Zoulim教授:免疫耐受期的概念已经受到数项研究的挑战。几家研究团队通过分析这些所谓的免疫耐受期患者的免疫应答,认为将这些患者归为免疫耐受期是不正确的。原因是这些患者虽然存在T细胞应答,但是这种应答是耗竭的。他们认为应该将这一期称为疾病的非炎症期更为合适。
但是,目前对于这些所谓的免疫耐受期患者应用目前的核苷(酸)类似物进行治疗,以预防肝损伤,尤其是HBV在肝细胞内整合和克隆增殖时所发生的肝损伤,尚存争议。目前,我们已经有应用核苷(酸)类似物治疗的长期安全性数据,个人认为是时候考虑对这些患者更多进行治疗,以预防肝癌的远期发生。
Prof. Zoulim: The concept of immune-tolerant patients has been challenged by several studies in chronically infected patients. Several teams have done very detailed analyses of the immune responses in these patients and we should not call these patients immune-tolerant anymore because their T-cell response is there but they are exhausted. We should call this phase a non-inflammatory phase of the disease and there are several arguments to consider treatment even with the current nucleoside analogs in immune-tolerant patients to prevent liver damage occurring especially integration and clonal expansion of the hepatocytes. Now that we have safe nucleoside analogs with long-term data, it is time to be considering treating more of these patients to prevent the development of liver cancer in the long term.
可激活模式识别受体的乙型肝炎新药前景如何?
Zoulim教授:可以激活模式识别受体的乙型肝炎新药非常重要。有一些药物,特别是TLR7激动剂,正在进行临床研发,这是恢复固有免疫和获得性免疫的重要方法,在黑猩猩和土拨鼠的动物实验中观察到的数据非常理想。不过,在人类患者中TLR-7激动剂的疗效欠佳,并且有一些副作用。但是,随着我们对这些化合物有更多了解,TLR-9和TLR-8激动剂也处于研发中,相信最终将找到一种适合于临床的TLR激动剂。该药与核苷(酸)类似物或干扰素联合应用,或者与将来可用新药联合应用,可望获得满意的疗效。
Prof. Zoulim: The question of pattern recognition receptors with innate immunity is interesting.
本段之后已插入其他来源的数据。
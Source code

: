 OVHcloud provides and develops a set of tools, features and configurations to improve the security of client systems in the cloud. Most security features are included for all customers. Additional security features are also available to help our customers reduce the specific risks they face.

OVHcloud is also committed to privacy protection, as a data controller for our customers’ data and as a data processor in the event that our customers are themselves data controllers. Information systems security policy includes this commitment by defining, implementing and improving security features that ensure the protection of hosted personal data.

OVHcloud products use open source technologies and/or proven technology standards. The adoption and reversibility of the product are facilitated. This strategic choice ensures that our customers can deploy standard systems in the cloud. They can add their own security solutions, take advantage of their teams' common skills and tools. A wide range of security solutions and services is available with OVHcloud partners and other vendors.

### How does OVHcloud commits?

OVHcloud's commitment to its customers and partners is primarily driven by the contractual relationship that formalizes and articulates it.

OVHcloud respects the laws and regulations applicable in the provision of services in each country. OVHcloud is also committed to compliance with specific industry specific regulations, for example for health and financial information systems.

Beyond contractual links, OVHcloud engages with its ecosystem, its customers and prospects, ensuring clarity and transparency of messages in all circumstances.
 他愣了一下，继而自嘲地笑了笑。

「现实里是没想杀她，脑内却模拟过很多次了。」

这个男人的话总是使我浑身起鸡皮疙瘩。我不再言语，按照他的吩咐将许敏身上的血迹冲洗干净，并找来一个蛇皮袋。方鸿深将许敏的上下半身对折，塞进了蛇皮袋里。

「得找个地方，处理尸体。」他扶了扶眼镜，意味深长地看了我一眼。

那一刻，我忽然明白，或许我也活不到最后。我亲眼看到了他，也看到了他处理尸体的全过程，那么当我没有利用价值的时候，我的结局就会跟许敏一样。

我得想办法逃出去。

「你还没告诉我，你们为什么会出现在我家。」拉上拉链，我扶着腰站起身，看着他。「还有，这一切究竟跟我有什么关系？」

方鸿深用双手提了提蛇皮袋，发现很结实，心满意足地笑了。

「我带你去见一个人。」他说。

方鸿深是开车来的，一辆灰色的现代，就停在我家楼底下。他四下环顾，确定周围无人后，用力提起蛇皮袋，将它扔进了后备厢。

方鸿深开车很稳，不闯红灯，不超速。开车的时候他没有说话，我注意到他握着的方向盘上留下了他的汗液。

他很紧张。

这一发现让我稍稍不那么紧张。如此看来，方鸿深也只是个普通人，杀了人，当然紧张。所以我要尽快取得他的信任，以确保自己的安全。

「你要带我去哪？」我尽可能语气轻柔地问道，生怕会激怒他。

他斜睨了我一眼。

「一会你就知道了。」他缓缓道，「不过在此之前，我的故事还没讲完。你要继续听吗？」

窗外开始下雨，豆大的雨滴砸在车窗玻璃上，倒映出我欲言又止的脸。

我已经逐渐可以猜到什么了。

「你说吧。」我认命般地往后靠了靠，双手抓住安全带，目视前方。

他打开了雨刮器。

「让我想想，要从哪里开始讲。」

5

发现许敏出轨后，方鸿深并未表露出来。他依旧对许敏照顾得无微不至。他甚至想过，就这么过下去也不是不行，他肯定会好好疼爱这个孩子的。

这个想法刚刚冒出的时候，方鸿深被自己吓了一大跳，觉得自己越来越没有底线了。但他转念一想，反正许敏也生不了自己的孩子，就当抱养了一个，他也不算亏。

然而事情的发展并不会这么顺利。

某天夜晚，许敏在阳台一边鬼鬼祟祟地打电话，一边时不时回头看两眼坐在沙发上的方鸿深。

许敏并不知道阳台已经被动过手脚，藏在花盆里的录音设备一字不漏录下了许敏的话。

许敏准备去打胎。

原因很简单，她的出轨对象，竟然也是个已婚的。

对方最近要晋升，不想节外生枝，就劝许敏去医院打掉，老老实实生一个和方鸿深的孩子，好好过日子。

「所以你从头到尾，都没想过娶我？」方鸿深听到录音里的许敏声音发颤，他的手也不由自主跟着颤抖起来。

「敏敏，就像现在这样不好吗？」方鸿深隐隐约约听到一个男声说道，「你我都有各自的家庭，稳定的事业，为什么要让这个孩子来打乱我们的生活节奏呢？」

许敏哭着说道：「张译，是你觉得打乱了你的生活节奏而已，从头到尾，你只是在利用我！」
There are drugs, particularly agonists of TLR-7, that are in clinical development. These are an interesting way to restore not only innate immunity but also the subsequent adaptive immunity. Very nice data were observed in animal experiments in chimpanzees and woodchucks. In human patients, it seems these TLR-7 agonists are less effective and have some side effects; so clinical development is ongoing as we learn more about these compounds. There are also TLR-9 and TLR-8 agonists that are in development and we will see which of these is the best. These would have to be used in combination therapy, as having onlypattern recognition receptor agonists would make it extremely difficult to achieve a cure of infection. We would combine with at least the currently available NUCs or newer drugs in the future. They would have to be combined with either nucleoside analogs or interferon (which are already available), or maybe new drugs we will see in the future. But there is the potential for combination therapy.